What you should do.
In the copy, include no pictures, but reproduce every record exactly.

Data to examine.

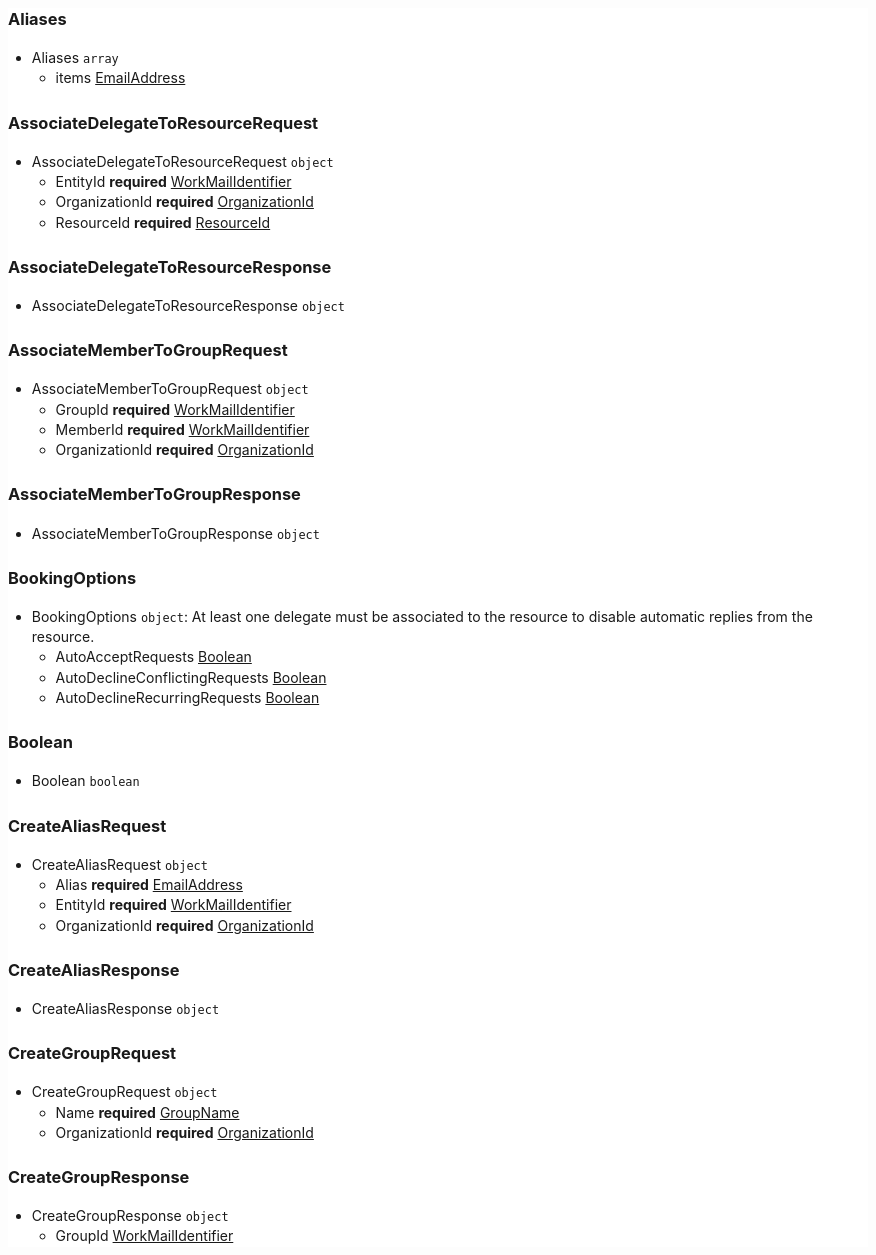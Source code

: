 ### Aliases
* Aliases `array`
  * items [EmailAddress](#emailaddress)

### AssociateDelegateToResourceRequest
* AssociateDelegateToResourceRequest `object`
  * EntityId **required** [WorkMailIdentifier](#workmailidentifier)
  * OrganizationId **required** [OrganizationId](#organizationid)
  * ResourceId **required** [ResourceId](#resourceid)

### AssociateDelegateToResourceResponse
* AssociateDelegateToResourceResponse `object`

### AssociateMemberToGroupRequest
* AssociateMemberToGroupRequest `object`
  * GroupId **required** [WorkMailIdentifier](#workmailidentifier)
  * MemberId **required** [WorkMailIdentifier](#workmailidentifier)
  * OrganizationId **required** [OrganizationId](#organizationid)

### AssociateMemberToGroupResponse
* AssociateMemberToGroupResponse `object`

### BookingOptions
* BookingOptions `object`: At least one delegate must be associated to the resource to disable automatic replies from the resource.
  * AutoAcceptRequests [Boolean](#boolean)
  * AutoDeclineConflictingRequests [Boolean](#boolean)
  * AutoDeclineRecurringRequests [Boolean](#boolean)

### Boolean
* Boolean `boolean`

### CreateAliasRequest
* CreateAliasRequest `object`
  * Alias **required** [EmailAddress](#emailaddress)
  * EntityId **required** [WorkMailIdentifier](#workmailidentifier)
  * OrganizationId **required** [OrganizationId](#organizationid)

### CreateAliasResponse
* CreateAliasResponse `object`

### CreateGroupRequest
* CreateGroupRequest `object`
  * Name **required** [GroupName](#groupname)
  * OrganizationId **required** [OrganizationId](#organizationid)

### CreateGroupResponse
* CreateGroupResponse `object`
  * GroupId [WorkMailIdentifier](#workmailidentifier)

Solution to this exercise.
Source code

: ### Aliases
* Aliases `array`
  * items [EmailAddress](#emailaddress)

### AssociateDelegateToResourceRequest
* AssociateDelegateToResourceRequest `object`
  * EntityId **required** [WorkMailIdentifier](#workmailidentifier)
  * OrganizationId **required** [OrganizationId](#organizationid)
  * ResourceId **required** [ResourceId](#resourceid)

### AssociateDelegateToResourceResponse
* AssociateDelegateToResourceResponse `object`

### AssociateMemberToGroupRequest
* AssociateMemberToGroupRequest `object`
  * GroupId **required** [WorkMailIdentifier](#workmailidentifier)
  * MemberId **required** [WorkMailIdentifier](#workmailidentifier)
  * OrganizationId **required** [OrganizationId](#organizationid)

### AssociateMemberToGroupResponse
* AssociateMemberToGroupResponse `object`

### BookingOptions
* BookingOptions `object`: At least one delegate must be associated to the resource to disable automatic replies from the resource.
  * AutoAcceptRequests [Boolean](#boolean)
  * AutoDeclineConflictingRequests [Boolean](#boolean)
  * AutoDeclineRecurringRequests [Boolean](#boolean)

### Boolean
* Boolean `boolean`

### CreateAliasRequest
* CreateAliasRequest `object`
  * Alias **required** [EmailAddress](#emailaddress)
  * EntityId **required** [WorkMailIdentifier](#workmailidentifier)
  * OrganizationId **required** [OrganizationId](#organizationid)

### CreateAliasResponse
* CreateAliasResponse `object`

### CreateGroupRequest
* CreateGroupRequest `object`
  * Name **required** [GroupName](#groupname)
  * OrganizationId **required** [OrganizationId](#organizationid)

### CreateGroupResponse
* CreateGroupResponse `object`
  * GroupId [WorkMailIdentifier](#workmailidentifier)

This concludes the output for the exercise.